How Ron DeSantis Stole Christmas

Florida’s Republican incumbent governor Ron DeSantis takes to the stage opposite his then-Democratic Party challenger Charlie Crist at the Sunrise Theatre in Fort Pierce, Fla., October 24, 2022. (Crystal Vander Weiter/Pool via Reuters)

An ominous Daily Beast headline from this morning reads: “They Were Loving College. Then Ron DeSantis Got Involved.” Here are the opening two paragraphs:

When Gov. Ron DeSantis and his war on “woke” education took aim at the New College of Florida on Friday, Sam Sharf was surfing with friends an hour down the coast.

Which is to say the 22-year-old sophomore was blissfully unaware that the small public liberal arts school she attended was the latest target in what could be the governor’s hate-fueled march to a Republican presidential nomination.

Dun dun dun dunnnnnnn.

The rest of the story, unfortunately, is far less exciting than the attention-grabbing headline and opening salvo. The “latest target” in DeSantis’s “hate-fueled march to the Republican presidential nomination” was the appointment of six new conservative board members at the left-wing Sarasota college, including the prominent anti-critical-race-theory activist Chris Rufo, pending confirmation by the Florida state senate. As the Daily Beast reports, that made at least two students very upset. One, Sam Sharf, relayed to the outlet: “I got really sad and then just, like, laid down.” The other, Jack Sobel — a political-science senior “who helped start a Twitter account for students who want to push back against the governor’s aims” — thundered: “I certainly don’t believe that this is saving New College the way Ron DeSantis and his allies are framing it.”

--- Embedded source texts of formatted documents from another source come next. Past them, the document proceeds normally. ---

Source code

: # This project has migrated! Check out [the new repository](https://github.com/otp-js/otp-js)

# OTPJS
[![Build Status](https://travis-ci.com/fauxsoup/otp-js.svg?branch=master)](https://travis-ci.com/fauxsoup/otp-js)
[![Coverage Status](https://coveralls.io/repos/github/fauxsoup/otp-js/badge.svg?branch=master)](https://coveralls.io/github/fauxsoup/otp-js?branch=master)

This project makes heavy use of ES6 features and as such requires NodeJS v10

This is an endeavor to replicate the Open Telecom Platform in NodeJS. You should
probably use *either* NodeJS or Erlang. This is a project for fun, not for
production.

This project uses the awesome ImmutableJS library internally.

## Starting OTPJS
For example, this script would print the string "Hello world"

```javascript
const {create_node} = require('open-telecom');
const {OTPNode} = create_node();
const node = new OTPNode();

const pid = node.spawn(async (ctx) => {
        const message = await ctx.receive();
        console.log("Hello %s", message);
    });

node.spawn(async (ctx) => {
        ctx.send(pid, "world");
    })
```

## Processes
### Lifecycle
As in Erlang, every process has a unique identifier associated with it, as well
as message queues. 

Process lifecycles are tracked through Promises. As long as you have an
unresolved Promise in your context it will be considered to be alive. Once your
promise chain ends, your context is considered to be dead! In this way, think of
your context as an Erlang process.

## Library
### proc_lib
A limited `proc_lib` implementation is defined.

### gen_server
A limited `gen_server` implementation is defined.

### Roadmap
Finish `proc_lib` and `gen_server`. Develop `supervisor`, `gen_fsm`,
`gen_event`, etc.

And . . . that’s it. No, really. The “they” in the “They Were Loving College” is two students, and the “And then Ron DeSantis came along and stole Christmas, tortured puppies, and abolished ice cream and children’s laughter” tone of the opener turns out to be describing the fact that one student disagreed with how “DeSantis and his allies are framing it” and another felt “sad.” (That second point was reiterated by the same student later on in the piece: “It made me really sad,” Sharf said. “But then I began contemplating how, like, we as a student body . . . reject this and try and do our best to fight back and defend our space.”)

Grim stuff. But then again, this is Ron DeSantis’s Florida.